Task brief
From the records below, give the number of lines that contain the string "Client", without any other text.

Extracted records
-.-.-

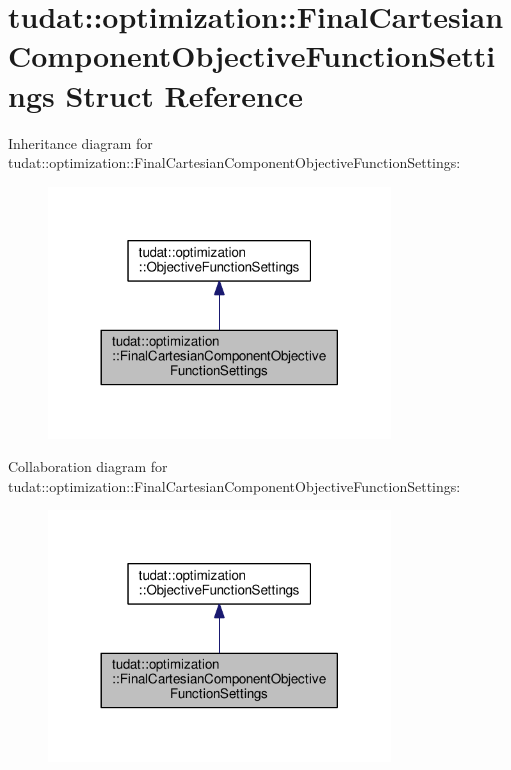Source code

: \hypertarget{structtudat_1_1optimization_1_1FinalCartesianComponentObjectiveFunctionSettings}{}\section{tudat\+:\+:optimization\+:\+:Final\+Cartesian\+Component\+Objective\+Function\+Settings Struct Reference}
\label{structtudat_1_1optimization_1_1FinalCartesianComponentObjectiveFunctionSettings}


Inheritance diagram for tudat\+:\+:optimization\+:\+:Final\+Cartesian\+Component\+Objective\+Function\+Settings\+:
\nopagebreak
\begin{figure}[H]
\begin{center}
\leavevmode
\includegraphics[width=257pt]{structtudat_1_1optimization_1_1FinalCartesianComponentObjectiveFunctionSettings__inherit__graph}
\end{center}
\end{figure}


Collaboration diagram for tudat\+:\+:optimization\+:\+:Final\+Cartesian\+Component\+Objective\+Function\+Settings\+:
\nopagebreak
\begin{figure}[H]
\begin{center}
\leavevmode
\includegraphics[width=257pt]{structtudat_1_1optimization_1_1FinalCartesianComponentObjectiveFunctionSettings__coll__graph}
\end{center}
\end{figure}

-.-.-

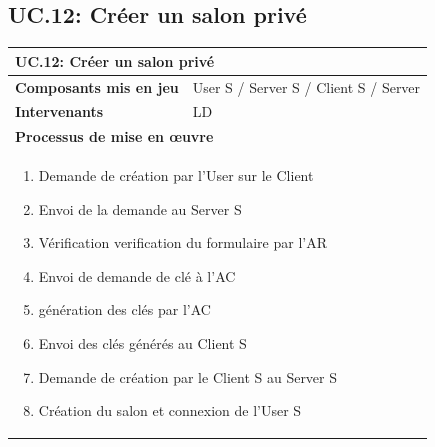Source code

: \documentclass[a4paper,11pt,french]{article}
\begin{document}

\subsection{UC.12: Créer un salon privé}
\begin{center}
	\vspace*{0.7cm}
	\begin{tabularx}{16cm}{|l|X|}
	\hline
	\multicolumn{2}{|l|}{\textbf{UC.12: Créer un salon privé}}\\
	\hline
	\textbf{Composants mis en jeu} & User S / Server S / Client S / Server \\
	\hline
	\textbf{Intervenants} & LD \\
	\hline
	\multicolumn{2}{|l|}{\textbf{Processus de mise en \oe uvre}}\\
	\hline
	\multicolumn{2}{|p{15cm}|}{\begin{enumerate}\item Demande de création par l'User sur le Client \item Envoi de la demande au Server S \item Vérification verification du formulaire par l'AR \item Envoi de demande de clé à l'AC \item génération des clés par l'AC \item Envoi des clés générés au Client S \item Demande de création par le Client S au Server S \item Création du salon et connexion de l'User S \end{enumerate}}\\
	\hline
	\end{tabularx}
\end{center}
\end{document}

-.-.-

Answer for the task
2